Le studio est l'un des lieux où des femmes ont depuis accusé Combs de les avoir droguées et violées. Le mannequin Crystal McKinney allègue que le mogul l'a saoulée avec de l'alcool et de la marijuana avant de l'agresser sexuellement en 2003. Cette même année, une femme affirme que Combs et deux associés l'ont violée au studio à l'âge de 17 ans.
Les avocats de Combs disent qu'il attend avec impatience de prouver son innocence", ajoutant que les allégations de McKinney sont "sans fondement.

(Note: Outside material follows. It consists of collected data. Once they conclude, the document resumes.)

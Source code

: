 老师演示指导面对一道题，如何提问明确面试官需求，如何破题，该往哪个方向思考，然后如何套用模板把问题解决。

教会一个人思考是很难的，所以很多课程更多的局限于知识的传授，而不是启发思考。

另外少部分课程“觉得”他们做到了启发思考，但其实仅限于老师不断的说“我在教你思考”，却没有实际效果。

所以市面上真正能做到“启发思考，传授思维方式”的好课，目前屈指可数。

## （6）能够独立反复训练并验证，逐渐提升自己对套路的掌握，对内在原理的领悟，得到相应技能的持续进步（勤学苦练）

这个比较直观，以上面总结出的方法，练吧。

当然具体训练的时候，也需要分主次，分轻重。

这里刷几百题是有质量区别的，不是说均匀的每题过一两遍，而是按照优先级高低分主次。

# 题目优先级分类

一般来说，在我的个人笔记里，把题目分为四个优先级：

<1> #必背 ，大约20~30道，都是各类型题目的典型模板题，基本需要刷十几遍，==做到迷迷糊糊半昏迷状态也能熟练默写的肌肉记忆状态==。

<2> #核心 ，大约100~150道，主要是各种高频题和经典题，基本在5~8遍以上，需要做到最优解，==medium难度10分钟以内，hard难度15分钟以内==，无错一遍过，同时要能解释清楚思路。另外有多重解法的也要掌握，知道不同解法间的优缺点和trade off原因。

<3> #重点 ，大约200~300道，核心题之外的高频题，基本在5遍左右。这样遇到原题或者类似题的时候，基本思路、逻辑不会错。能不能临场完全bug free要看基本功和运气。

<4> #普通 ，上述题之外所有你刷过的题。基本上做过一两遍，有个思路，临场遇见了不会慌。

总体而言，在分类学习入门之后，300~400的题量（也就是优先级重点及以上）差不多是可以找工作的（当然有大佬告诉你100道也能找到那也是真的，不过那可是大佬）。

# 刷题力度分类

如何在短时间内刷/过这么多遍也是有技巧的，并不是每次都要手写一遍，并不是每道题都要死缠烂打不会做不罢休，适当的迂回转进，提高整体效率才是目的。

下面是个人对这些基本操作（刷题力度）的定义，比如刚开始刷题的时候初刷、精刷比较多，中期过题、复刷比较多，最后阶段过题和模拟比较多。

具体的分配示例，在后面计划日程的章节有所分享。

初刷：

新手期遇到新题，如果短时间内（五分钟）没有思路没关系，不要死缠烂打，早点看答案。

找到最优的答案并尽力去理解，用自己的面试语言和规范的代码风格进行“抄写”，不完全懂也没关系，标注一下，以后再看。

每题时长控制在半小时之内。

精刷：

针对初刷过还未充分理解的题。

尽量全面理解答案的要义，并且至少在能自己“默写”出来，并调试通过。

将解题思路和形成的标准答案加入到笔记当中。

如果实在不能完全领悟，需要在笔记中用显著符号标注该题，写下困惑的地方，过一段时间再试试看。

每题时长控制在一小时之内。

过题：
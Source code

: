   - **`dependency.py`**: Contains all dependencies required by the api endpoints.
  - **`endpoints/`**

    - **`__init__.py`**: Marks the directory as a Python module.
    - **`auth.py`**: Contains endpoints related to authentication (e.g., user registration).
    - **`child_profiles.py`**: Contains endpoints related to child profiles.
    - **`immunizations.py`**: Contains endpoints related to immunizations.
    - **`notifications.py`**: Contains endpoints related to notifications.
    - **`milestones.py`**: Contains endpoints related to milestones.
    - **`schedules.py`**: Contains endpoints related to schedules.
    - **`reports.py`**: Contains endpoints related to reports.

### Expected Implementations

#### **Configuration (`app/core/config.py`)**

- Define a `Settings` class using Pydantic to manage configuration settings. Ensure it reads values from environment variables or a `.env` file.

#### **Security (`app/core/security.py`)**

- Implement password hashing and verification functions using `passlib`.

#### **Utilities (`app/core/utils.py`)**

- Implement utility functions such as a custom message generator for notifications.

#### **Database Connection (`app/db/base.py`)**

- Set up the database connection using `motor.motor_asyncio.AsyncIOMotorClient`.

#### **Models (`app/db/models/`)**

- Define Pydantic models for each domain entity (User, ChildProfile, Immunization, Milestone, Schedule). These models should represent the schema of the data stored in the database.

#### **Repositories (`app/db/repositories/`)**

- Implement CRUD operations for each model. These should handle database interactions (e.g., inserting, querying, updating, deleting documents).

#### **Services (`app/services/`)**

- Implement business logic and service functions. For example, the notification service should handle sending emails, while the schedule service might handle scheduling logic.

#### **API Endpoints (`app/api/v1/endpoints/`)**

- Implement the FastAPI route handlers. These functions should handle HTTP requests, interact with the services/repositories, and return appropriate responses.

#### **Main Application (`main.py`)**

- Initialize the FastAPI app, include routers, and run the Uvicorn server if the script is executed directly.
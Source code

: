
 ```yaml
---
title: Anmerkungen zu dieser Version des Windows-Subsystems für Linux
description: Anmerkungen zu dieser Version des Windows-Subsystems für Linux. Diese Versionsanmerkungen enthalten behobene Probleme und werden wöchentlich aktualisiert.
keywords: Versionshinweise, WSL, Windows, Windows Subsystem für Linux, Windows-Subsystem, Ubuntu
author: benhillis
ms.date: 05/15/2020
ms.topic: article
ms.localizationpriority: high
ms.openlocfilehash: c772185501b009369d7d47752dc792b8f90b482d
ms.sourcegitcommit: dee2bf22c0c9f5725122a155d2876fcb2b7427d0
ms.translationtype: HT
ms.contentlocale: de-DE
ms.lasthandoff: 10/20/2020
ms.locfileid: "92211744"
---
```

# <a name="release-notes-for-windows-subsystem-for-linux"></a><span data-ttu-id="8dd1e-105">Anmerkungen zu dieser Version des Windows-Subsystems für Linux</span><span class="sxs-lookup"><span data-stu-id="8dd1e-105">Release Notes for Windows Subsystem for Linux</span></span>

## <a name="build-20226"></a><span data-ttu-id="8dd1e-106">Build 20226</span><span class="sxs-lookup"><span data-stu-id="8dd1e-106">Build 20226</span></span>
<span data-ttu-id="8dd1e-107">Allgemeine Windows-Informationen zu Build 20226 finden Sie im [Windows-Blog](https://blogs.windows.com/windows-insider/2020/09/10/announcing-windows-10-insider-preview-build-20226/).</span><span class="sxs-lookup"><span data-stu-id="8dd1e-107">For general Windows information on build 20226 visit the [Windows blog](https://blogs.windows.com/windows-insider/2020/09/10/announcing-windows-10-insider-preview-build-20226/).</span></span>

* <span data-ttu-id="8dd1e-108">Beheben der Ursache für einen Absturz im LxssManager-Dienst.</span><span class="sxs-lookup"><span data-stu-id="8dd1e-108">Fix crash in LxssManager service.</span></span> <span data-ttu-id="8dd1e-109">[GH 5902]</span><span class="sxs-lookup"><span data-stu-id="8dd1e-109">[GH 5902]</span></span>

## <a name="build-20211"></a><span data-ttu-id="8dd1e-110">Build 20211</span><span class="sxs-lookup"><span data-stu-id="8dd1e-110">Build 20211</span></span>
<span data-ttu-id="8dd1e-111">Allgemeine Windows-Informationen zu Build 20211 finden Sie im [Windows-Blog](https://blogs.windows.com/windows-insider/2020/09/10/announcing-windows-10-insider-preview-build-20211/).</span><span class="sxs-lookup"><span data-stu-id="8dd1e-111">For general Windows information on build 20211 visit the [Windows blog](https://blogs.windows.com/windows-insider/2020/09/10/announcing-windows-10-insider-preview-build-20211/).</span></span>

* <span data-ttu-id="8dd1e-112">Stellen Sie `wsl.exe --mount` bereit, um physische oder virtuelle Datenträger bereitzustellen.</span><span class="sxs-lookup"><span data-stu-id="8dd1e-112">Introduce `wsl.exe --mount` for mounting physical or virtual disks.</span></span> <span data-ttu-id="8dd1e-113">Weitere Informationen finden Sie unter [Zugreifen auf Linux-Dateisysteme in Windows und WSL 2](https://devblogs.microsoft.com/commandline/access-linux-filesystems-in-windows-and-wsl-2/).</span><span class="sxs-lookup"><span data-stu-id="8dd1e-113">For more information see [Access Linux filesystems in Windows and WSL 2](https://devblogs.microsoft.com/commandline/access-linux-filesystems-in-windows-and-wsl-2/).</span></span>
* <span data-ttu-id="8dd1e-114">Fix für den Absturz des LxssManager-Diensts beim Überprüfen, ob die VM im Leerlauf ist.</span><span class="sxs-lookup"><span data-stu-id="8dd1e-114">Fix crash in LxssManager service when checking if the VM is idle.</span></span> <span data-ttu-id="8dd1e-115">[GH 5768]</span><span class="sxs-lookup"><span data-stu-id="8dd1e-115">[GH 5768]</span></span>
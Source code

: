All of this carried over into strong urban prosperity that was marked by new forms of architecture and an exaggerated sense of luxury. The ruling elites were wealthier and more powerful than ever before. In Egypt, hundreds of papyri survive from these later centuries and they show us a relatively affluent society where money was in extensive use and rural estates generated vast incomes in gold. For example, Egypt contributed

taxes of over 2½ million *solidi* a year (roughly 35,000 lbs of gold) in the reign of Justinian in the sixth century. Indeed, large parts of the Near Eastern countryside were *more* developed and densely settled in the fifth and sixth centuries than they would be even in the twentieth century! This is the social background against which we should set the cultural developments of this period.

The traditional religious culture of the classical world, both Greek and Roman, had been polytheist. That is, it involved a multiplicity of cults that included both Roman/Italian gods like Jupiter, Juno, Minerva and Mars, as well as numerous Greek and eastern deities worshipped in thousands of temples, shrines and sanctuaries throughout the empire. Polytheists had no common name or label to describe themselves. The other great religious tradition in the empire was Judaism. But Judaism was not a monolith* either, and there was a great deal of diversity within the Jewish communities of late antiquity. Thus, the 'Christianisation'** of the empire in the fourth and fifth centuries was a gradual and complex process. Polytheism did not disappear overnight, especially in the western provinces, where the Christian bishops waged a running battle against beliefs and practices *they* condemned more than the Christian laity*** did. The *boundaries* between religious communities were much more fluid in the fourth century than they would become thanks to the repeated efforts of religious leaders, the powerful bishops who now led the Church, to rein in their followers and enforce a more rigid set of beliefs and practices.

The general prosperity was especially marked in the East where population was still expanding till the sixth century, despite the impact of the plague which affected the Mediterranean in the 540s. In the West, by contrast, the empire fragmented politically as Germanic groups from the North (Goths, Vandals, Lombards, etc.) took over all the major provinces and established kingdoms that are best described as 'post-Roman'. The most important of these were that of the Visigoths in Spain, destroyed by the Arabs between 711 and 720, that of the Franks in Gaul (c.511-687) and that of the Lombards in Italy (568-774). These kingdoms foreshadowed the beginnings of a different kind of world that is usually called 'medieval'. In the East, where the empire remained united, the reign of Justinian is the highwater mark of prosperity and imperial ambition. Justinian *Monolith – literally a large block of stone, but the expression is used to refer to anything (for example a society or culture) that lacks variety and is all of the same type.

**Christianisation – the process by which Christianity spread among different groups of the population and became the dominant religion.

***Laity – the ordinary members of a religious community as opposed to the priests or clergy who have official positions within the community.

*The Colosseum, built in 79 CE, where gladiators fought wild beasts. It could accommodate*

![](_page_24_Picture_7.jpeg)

Beaucoup d'anciens employés disent avoir du mal à concilier les allégations avec l'homme qu'ils ont connu. Ces accusations sont une surprise pour moi, tout comme pour beaucoup de notre cercle", dit Jeffery Walker, un ami proche de Combs faisant partie de l'équipe de production originale de Bad Boy. "J'ai été à des White Parties et bien sûr à des séances en studio, et rien de ce dont il est accusé ne s'est passé sous mes yeux.
Evans était aussi sceptique quant à certaines des allégations jusqu'à ce qu'il voie les images de Casandra Ventura, l'ex-compagne de Combs pendant 10 ans et une ancienne artiste de Bad Boy, violemment agressée par le rappeur dans un hôtel de Los Angeles en 2016.
Ventura a été la première personne à poursuivre en justice Combs en novembre 2023, alléguant qu'il l'avait piégée dans un cycle de violence, d'abus et de traite des êtres humains pendant leur relation. Combs a réglé le procès le lendemain pour un montant non divulgué.
Ce n'est pas la première fois que j'ai vu ce tempérament," se souvient Evans, repensant à la menace de mort qu'il dit avoir été témoin en 1997. "C'est dur à voir. L'homme dans la vidéo avec Cassie est presque identique à l'homme qui a menacé l'employée. Alors, on se demande, est-ce que quelque chose a changé?
Au fil des ans, Sean Combs s'est reinventé à plusieurs reprises - de Puff Daddy, à P Diddy et ces dernières années, "Love".
Si je suis fou, comme 'ahhh!' c'est Diddy. Si je danse vraiment en douceur avec une fille, c'est Puff Daddy. Et si j'ai l'air nerveux ou effrayé ou timide, c'est Sean, a-t-il déclaré lors d'une interview en 2015.
Avec de plus amples détails susceptibles d'émerger lors de son procès en mai, beaucoup de ceux qui étaient proches du rappeur se demandent s'ils ont vraiment connu le vrai Sean Combs.
On pourrait penser qu'il n'est qu'un être humain dégoûtant, mais ce n'est pas mon souvenir de Puff, dit Jimmy Maynes, qui a grandi avec Combs à Mount Vernon, New York.
Mais après une pause, il ajoute : Ou peut-être que l'argent donne simplement aux gens la liberté d'être exactement qui ils sont vraiment, et il était ce gars-là tout le temps.